Garhi Qamardin or Garhi Qamar Din, is located in the neighbourhood of Peshawar, Pakistan. This township, previously a village, is located at the juncture of Ring Road, Peshawar and Kohat Road, Peshawar. A flyover was built in 1990s at this juncture, called Garhi Qamardin Flyover, but in Oct,2015 the flyover called Rahman BaBa flyover, today a main part of the major bus routes of Peshawar. The national highway N55 starts at this location downward  joining the Indus Highway which go till Karachi, the most southern city of Pakistan.

History
Garhi Qamardin was a small village under the big Deh-Bahadur/Bahadar Kalay. The village came into being when the residence of Bahadar Kalay (which means 'Village Bahadur') settled in their farmland in the presently Garhi Qamardin. The native residents were mostly the descendants of the families closely related to the famous sufi poet Rahman Baba of Pushto.

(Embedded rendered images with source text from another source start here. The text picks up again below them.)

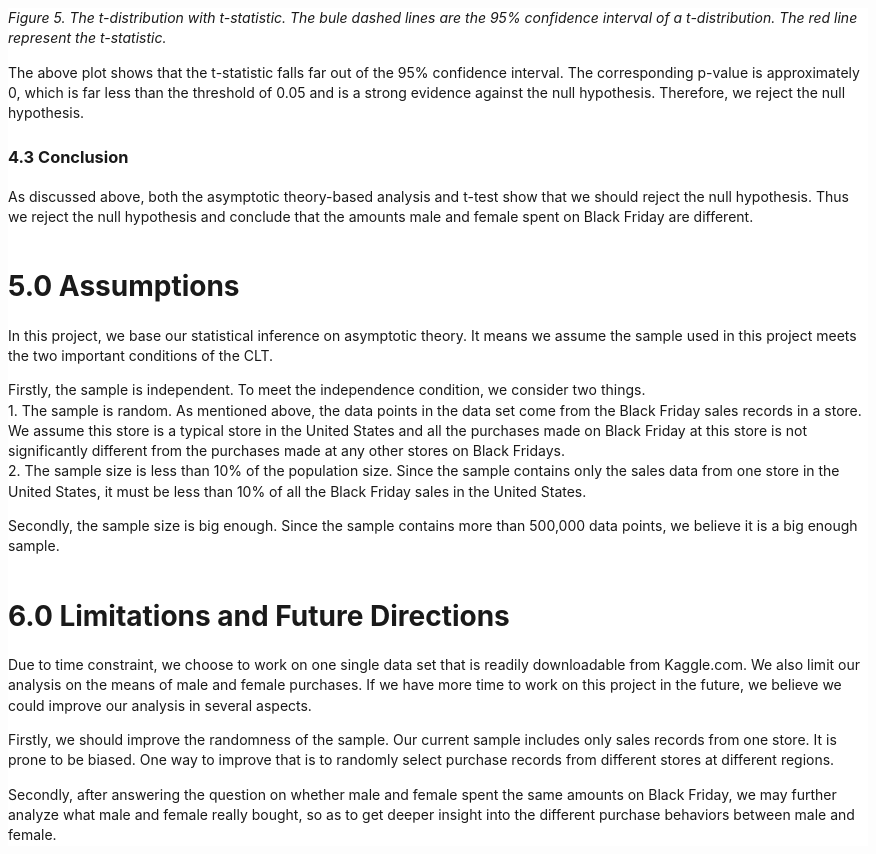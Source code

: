 *Figure 5. The t-distribution with t-statistic. The bule dashed lines
are the 95% confidence interval of a t-distribution. The red line
represent the t-statistic.*

The above plot shows that the t-statistic falls far out of the 95%
confidence interval. The corresponding p-value is approximately 0, which
is far less than the threshold of 0.05 and is a strong evidence against
the null hypothesis. Therefore, we reject the null hypothesis.

### 4.3 Conclusion

As discussed above, both the asymptotic theory-based analysis and t-test
show that we should reject the null hypothesis. Thus we reject the null
hypothesis and conclude that the amounts male and female spent on Black
Friday are different.

# 5.0 Assumptions

In this project, we base our statistical inference on asymptotic theory.
It means we assume the sample used in this project meets the two
important conditions of the CLT.

Firstly, the sample is independent. To meet the independence condition,
we consider two things.  
1\. The sample is random. As mentioned above, the data points in the
data set come from the Black Friday sales records in a store. We assume
this store is a typical store in the United States and all the purchases
made on Black Friday at this store is not significantly different from
the purchases made at any other stores on Black Fridays.  
2\. The sample size is less than 10% of the population size. Since the
sample contains only the sales data from one store in the United States,
it must be less than 10% of all the Black Friday sales in the United
States.

Secondly, the sample size is big enough. Since the sample contains more
than 500,000 data points, we believe it is a big enough sample.

# 6.0 Limitations and Future Directions

Due to time constraint, we choose to work on one single data set that is
readily downloadable from Kaggle.com. We also limit our analysis on the
means of male and female purchases. If we have more time to work on this
project in the future, we believe we could improve our analysis in
several aspects.

Firstly, we should improve the randomness of the sample. Our current
sample includes only sales records from one store. It is prone to be
biased. One way to improve that is to randomly select purchase records
from different stores at different regions.

Secondly, after answering the question on whether male and female spent
the same amounts on Black Friday, we may further analyze what male and
female really bought, so as to get deeper insight into the different
purchase behaviors between male and female.
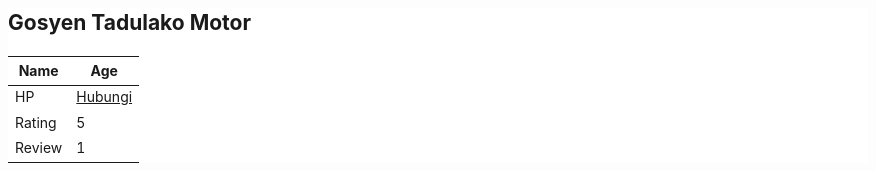 
## Gosyen Tadulako Motor

Name | Age
--------|------
HP | [Hubungi](https://pcandroidplayer.blogspot.com/?clayads=https://getnumber.ndower.dev?phone=MDgxMjE3MTE5OTg2)
Rating | 5
Review | 1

However, presently the township includes people from several ethnic groups.

Geographical location
Garhi Qamardin is located in the south of Peshawar city. It is nearby to the Small Industries Estate (SIE), Peshawar and the Government College of Technology Peshawar. It is located at the juncture of Ring Road, Peshawar and Kohat Road, Peshawar. The Ring Road, Peshawar is one of the important route used for NATO supply, which resulted in increased terror attacks in this area near to this juncture of Ring Road and Kohat Road.